Data extracted from a collection:
---+---

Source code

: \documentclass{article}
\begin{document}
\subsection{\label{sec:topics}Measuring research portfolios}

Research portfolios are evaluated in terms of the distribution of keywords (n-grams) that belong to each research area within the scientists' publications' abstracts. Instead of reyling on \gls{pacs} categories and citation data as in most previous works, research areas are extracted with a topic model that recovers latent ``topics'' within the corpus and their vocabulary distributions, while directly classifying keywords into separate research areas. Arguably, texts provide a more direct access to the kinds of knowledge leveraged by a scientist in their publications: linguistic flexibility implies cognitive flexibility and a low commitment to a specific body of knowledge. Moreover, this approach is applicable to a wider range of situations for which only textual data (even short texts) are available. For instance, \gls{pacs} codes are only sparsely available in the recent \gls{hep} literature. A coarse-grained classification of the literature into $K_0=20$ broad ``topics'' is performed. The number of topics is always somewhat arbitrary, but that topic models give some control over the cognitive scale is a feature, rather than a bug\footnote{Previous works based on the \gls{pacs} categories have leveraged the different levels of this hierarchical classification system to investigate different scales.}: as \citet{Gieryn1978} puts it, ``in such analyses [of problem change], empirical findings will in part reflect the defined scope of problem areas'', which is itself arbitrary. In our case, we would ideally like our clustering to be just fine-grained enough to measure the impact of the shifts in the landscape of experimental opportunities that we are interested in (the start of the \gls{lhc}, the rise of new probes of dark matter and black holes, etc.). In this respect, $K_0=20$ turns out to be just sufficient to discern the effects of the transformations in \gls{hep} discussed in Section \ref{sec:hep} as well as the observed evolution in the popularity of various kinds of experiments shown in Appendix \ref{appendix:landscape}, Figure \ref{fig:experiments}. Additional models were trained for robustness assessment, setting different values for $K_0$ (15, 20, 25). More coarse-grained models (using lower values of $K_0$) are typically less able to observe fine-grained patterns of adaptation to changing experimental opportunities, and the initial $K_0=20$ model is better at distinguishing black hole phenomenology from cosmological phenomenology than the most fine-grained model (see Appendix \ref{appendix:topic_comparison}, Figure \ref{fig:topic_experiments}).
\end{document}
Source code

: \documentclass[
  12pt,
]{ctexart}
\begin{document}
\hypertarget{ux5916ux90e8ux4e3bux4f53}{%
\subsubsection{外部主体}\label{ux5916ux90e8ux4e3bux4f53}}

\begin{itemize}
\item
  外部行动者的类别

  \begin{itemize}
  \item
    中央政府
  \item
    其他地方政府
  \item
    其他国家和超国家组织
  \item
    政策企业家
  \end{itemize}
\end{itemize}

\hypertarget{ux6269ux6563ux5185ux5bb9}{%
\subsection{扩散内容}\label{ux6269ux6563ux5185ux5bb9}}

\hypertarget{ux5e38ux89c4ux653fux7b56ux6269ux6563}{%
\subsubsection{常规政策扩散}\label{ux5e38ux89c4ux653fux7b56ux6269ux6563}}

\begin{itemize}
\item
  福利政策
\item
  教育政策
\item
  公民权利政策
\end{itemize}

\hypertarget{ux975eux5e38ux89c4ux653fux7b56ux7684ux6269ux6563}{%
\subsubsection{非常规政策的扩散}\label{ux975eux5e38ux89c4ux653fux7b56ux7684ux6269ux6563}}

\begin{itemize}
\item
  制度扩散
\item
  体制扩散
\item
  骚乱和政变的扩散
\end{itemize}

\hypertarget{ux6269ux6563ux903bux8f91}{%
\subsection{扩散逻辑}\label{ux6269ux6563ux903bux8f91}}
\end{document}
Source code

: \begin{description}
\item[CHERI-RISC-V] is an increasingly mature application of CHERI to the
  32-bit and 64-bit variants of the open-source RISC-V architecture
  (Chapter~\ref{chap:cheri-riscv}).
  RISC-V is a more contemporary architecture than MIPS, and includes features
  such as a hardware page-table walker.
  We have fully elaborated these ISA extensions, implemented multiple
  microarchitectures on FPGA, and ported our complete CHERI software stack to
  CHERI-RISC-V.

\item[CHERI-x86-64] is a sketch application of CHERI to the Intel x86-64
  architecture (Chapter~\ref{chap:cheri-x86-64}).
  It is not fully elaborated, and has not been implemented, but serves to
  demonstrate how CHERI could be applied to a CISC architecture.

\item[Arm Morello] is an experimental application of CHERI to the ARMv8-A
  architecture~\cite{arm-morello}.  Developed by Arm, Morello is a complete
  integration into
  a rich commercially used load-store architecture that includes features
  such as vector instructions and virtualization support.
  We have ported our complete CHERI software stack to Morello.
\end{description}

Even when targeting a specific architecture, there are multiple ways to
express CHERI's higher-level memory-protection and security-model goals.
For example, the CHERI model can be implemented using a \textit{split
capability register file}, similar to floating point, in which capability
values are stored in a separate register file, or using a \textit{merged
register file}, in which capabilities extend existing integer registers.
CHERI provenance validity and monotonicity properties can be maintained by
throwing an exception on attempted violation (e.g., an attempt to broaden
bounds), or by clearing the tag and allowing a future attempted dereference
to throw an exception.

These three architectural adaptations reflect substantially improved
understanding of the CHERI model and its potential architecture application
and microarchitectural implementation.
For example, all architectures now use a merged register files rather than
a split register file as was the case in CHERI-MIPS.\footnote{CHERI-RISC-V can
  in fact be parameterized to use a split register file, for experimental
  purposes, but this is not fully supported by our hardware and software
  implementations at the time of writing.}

---+---

Write down every record shown above precisely.

__EXPECTED ANSWER__
Source code

: \documentclass{article}
\begin{document}
\subsection{\label{sec:topics}Measuring research portfolios}

Research portfolios are evaluated in terms of the distribution of keywords (n-grams) that belong to each research area within the scientists' publications' abstracts. Instead of reyling on \gls{pacs} categories and citation data as in most previous works, research areas are extracted with a topic model that recovers latent ``topics'' within the corpus and their vocabulary distributions, while directly classifying keywords into separate research areas. Arguably, texts provide a more direct access to the kinds of knowledge leveraged by a scientist in their publications: linguistic flexibility implies cognitive flexibility and a low commitment to a specific body of knowledge. Moreover, this approach is applicable to a wider range of situations for which only textual data (even short texts) are available. For instance, \gls{pacs} codes are only sparsely available in the recent \gls{hep} literature. A coarse-grained classification of the literature into $K_0=20$ broad ``topics'' is performed. The number of topics is always somewhat arbitrary, but that topic models give some control over the cognitive scale is a feature, rather than a bug\footnote{Previous works based on the \gls{pacs} categories have leveraged the different levels of this hierarchical classification system to investigate different scales.}: as \citet{Gieryn1978} puts it, ``in such analyses [of problem change], empirical findings will in part reflect the defined scope of problem areas'', which is itself arbitrary. In our case, we would ideally like our clustering to be just fine-grained enough to measure the impact of the shifts in the landscape of experimental opportunities that we are interested in (the start of the \gls{lhc}, the rise of new probes of dark matter and black holes, etc.). In this respect, $K_0=20$ turns out to be just sufficient to discern the effects of the transformations in \gls{hep} discussed in Section \ref{sec:hep} as well as the observed evolution in the popularity of various kinds of experiments shown in Appendix \ref{appendix:landscape}, Figure \ref{fig:experiments}. Additional models were trained for robustness assessment, setting different values for $K_0$ (15, 20, 25). More coarse-grained models (using lower values of $K_0$) are typically less able to observe fine-grained patterns of adaptation to changing experimental opportunities, and the initial $K_0=20$ model is better at distinguishing black hole phenomenology from cosmological phenomenology than the most fine-grained model (see Appendix \ref{appendix:topic_comparison}, Figure \ref{fig:topic_experiments}).
\end{document}
Source code

: \documentclass[
  12pt,
]{ctexart}
\begin{document}
\hypertarget{ux5916ux90e8ux4e3bux4f53}{%
\subsubsection{外部主体}\label{ux5916ux90e8ux4e3bux4f53}}

\begin{itemize}
\item
  外部行动者的类别

  \begin{itemize}
  \item
    中央政府
  \item
    其他地方政府
  \item
    其他国家和超国家组织
  \item
    政策企业家
  \end{itemize}
\end{itemize}

\hypertarget{ux6269ux6563ux5185ux5bb9}{%
\subsection{扩散内容}\label{ux6269ux6563ux5185ux5bb9}}

\hypertarget{ux5e38ux89c4ux653fux7b56ux6269ux6563}{%
\subsubsection{常规政策扩散}\label{ux5e38ux89c4ux653fux7b56ux6269ux6563}}

\begin{itemize}
\item
  福利政策
\item
  教育政策
\item
  公民权利政策
\end{itemize}

\hypertarget{ux975eux5e38ux89c4ux653fux7b56ux7684ux6269ux6563}{%
\subsubsection{非常规政策的扩散}\label{ux975eux5e38ux89c4ux653fux7b56ux7684ux6269ux6563}}

\begin{itemize}
\item
  制度扩散
\item
  体制扩散
\item
  骚乱和政变的扩散
\end{itemize}

\hypertarget{ux6269ux6563ux903bux8f91}{%
\subsection{扩散逻辑}\label{ux6269ux6563ux903bux8f91}}
\end{document}
Source code

: \begin{description}
\item[CHERI-RISC-V] is an increasingly mature application of CHERI to the
  32-bit and 64-bit variants of the open-source RISC-V architecture
  (Chapter~\ref{chap:cheri-riscv}).
  RISC-V is a more contemporary architecture than MIPS, and includes features
  such as a hardware page-table walker.
  We have fully elaborated these ISA extensions, implemented multiple
  microarchitectures on FPGA, and ported our complete CHERI software stack to
  CHERI-RISC-V.

\item[CHERI-x86-64] is a sketch application of CHERI to the Intel x86-64
  architecture (Chapter~\ref{chap:cheri-x86-64}).
  It is not fully elaborated, and has not been implemented, but serves to
  demonstrate how CHERI could be applied to a CISC architecture.

\item[Arm Morello] is an experimental application of CHERI to the ARMv8-A
  architecture~\cite{arm-morello}.  Developed by Arm, Morello is a complete
  integration into
  a rich commercially used load-store architecture that includes features
  such as vector instructions and virtualization support.
  We have ported our complete CHERI software stack to Morello.
\end{description}

Even when targeting a specific architecture, there are multiple ways to
express CHERI's higher-level memory-protection and security-model goals.
For example, the CHERI model can be implemented using a \textit{split
capability register file}, similar to floating point, in which capability
values are stored in a separate register file, or using a \textit{merged
register file}, in which capabilities extend existing integer registers.
CHERI provenance validity and monotonicity properties can be maintained by
throwing an exception on attempted violation (e.g., an attempt to broaden
bounds), or by clearing the tag and allowing a future attempted dereference
to throw an exception.

These three architectural adaptations reflect substantially improved
understanding of the CHERI model and its potential architecture application
and microarchitectural implementation.
For example, all architectures now use a merged register files rather than
a split register file as was the case in CHERI-MIPS.\footnote{CHERI-RISC-V can
  in fact be parameterized to use a split register file, for experimental
  purposes, but this is not fully supported by our hardware and software
  implementations at the time of writing.}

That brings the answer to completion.